Like many girls, I grew up reading Judy Blume. She innately understood me, and I loved her in return. Blubber, Just As Long As We're Together, Forever -- the list goes on. We had a lot of other reading material in our house, The Baby-Sitters Club series and L.M. Montgomery books spring to mind, so I never got through her entire oeuvre. I always thought I should read Are You There, God? It's Me, Margaret., being a fellow Margaret myself, so when I saw it on one of my "classics" lists I knew the time had come.
This book follows the titular Margaret over the course of one year at her new school. Having just moved from New York City to a suburb in New Jersey, Margaret is dealing with a lot of change. She's at the age when boys become a big deal and her friends begin to start their periods. And for some reason, everyone in her new town seems to care about what religion she is, something that never came up in the city. Margaret has been raised without a religion, her Jewish father and Christian mother having renounced their faiths when they married. But Margaret has a special, secret relationship with God, always starting their talks with the same line, "Are you there, God? It's me, Margaret." A year-long independent study project leads her to explore different religions, which ultimately ends in confusion.
Are You There, God? It's Me, Margaret. was published in 1970, but it doesn't seem all that dated to me. The hardships of young adulthood as Blume writes about them seem pretty universal. Who hasn't kept a secret of the boy she likes because her friends will disapprove? Who hasn't experienced that intense curiosity about how her body is changing? Who hasn't had a friend that makes her feel stupid? Who hasn't treated someone unfairly and felt guilty afterward? I went through the same experiences as Margaret, just 20 years later.
The only part that I didn't quite relate to was Margaret's search for religious meaning. I was raised Catholic, attended a Catholic school through eighth grade, and never really questioned my faith. I'm not really practicing now and there are issues on which I disagree with the Church, but it's a part of who I am. It's like having brown hair and not being able to read a map -- it's who I am. So it was interesting to read those parts of the book, and Blume makes it relatable for her readers. Even though I haven't been in a similar situation, I still felt like I could understand what Margaret was going through.
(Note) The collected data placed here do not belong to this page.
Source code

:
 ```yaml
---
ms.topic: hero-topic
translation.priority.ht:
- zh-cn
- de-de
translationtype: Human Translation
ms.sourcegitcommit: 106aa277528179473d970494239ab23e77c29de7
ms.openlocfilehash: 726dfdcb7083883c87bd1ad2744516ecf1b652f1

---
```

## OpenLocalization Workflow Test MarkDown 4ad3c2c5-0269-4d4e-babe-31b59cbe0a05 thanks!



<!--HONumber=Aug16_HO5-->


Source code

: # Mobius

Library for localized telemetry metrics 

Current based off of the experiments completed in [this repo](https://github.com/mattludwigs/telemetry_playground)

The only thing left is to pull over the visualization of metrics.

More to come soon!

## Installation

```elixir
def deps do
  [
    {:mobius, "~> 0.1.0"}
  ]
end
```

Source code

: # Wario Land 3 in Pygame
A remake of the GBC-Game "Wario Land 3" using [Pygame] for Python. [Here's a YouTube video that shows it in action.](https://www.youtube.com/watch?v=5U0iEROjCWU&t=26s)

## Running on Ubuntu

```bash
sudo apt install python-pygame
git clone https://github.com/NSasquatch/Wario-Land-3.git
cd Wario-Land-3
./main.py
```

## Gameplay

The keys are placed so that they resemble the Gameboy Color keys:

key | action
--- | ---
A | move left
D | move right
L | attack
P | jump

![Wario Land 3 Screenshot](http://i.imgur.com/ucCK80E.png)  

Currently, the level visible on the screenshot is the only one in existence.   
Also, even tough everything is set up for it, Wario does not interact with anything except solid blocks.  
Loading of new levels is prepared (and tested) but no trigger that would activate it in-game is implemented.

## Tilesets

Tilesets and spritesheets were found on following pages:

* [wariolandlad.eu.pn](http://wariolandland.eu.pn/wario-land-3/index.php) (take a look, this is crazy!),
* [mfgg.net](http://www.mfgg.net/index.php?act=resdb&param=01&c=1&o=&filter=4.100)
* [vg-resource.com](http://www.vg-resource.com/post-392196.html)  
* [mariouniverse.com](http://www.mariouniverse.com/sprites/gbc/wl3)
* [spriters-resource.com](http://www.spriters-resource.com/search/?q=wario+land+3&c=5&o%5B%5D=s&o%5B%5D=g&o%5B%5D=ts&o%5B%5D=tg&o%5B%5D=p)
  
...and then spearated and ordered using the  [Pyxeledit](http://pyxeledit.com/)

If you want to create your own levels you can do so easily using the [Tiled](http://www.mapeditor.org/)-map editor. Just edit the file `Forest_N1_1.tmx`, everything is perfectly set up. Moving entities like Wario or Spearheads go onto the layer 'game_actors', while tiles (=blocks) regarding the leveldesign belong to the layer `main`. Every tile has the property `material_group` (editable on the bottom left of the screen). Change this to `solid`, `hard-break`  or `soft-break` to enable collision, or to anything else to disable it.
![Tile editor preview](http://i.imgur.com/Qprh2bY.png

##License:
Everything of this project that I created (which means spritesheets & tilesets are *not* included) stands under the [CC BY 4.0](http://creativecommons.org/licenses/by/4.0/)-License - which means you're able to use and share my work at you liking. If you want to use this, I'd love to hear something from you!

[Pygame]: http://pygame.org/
I whole-heartedly recommend this book to anyone like me who missed it the first time around or anyone who has a daughter to give a copy to. The hardest part of being Margaret's age is feeling like no one understands you, and this book will make anyone feel less alone.
How do you handle change as a mother?
3 years ago
2 comments:
I can't believe you had never read this. I am so glad you finally got around to it. This was definitely one of my favorites growing up. I read it many many times as a preteen, and several times as a grown up.
I know, I'm not quite sure how I missed it. So glad I finally read it!